◆ **Work order**: Every line below that has the string "meso" needs to be copied.

Start of Block

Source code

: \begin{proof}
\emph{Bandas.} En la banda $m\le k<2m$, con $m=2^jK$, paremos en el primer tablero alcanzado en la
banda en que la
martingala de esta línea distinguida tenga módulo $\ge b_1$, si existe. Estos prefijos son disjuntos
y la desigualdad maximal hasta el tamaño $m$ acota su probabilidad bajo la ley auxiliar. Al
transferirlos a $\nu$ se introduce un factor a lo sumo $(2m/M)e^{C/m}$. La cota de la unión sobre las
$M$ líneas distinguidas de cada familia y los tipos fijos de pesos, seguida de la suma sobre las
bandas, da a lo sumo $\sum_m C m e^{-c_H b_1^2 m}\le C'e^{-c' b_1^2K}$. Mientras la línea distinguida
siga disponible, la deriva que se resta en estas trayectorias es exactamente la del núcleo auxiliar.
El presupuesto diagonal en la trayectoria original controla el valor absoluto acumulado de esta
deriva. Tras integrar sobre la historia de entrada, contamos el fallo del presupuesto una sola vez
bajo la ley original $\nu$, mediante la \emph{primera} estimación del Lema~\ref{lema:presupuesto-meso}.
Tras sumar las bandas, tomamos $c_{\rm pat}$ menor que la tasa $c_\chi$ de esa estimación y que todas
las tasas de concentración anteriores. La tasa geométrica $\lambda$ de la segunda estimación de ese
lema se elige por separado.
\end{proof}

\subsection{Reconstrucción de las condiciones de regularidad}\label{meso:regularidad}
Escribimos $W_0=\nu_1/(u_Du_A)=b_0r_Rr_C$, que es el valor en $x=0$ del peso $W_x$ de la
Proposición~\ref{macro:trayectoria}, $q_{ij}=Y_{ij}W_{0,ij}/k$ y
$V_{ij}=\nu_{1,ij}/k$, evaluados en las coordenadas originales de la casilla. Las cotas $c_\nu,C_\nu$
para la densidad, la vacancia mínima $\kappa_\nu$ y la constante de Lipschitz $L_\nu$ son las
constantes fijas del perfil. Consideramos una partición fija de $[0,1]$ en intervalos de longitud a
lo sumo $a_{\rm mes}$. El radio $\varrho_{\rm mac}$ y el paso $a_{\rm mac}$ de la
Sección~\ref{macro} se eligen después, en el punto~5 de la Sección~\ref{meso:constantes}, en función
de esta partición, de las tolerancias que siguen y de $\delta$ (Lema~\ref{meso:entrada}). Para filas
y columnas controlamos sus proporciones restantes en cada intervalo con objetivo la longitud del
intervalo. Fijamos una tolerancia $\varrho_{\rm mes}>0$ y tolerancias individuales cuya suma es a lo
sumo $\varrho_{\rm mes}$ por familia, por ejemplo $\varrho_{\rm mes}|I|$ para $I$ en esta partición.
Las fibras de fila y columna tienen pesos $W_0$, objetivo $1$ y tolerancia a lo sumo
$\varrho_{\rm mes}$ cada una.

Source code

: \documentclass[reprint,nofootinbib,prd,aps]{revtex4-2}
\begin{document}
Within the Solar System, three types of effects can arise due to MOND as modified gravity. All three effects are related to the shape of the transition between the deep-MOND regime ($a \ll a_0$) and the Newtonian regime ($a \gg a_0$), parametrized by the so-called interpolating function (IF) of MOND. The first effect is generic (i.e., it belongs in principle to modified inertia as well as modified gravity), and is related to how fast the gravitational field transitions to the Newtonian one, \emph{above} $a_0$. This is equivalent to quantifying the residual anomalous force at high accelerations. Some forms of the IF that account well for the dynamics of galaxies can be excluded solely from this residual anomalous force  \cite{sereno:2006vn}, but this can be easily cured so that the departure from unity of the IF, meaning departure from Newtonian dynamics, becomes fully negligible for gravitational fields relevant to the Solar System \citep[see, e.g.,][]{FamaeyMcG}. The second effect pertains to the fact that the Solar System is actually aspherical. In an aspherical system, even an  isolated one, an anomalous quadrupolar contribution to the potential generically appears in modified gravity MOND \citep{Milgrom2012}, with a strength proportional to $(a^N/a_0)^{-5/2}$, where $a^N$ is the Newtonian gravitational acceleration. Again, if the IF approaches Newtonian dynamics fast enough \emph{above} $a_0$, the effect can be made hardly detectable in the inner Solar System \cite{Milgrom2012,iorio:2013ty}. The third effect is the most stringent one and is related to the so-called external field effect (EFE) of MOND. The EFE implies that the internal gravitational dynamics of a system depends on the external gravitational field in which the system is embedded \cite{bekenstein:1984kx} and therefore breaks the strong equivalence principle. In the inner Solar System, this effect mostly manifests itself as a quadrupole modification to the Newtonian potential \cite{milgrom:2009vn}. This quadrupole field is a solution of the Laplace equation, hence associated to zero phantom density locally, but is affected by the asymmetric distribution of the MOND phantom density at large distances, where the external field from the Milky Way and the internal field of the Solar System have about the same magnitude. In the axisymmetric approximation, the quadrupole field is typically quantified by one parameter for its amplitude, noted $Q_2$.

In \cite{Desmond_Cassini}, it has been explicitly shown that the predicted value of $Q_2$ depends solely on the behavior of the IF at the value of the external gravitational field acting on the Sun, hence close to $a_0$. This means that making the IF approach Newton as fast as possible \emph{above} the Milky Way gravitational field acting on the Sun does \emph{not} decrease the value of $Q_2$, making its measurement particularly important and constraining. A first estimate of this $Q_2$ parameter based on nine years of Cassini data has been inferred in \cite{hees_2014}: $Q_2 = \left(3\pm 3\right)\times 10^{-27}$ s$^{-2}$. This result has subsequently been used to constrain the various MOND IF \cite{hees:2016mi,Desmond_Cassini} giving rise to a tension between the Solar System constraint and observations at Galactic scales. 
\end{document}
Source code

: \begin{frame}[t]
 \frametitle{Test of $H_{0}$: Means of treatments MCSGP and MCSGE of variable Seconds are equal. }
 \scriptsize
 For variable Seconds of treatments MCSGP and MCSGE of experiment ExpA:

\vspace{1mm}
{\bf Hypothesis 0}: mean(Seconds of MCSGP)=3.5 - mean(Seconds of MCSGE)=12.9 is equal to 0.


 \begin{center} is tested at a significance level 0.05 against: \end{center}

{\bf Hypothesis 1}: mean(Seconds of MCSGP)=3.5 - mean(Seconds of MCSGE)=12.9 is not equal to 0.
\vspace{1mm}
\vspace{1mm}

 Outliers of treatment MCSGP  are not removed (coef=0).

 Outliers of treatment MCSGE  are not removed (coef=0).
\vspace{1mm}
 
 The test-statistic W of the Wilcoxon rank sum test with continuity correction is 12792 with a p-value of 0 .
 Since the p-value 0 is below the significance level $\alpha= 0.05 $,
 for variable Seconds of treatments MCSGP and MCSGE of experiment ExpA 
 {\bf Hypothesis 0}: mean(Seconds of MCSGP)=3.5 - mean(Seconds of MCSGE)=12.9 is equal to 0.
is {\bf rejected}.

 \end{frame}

End of Block

◆ **Reply**:
bajo la ley original $\nu$, mediante la \emph{primera} estimación del Lema~\ref{lema:presupuesto-meso}.
\subsection{Reconstrucción de las condiciones de regularidad}\label{meso:regularidad}
Sección~\ref{macro} se eligen después, en el punto~5 de la Sección~\ref{meso:constantes}, en función
de esta partición, de las tolerancias que siguen y de $\delta$ (Lema~\ref{meso:entrada}). Para filas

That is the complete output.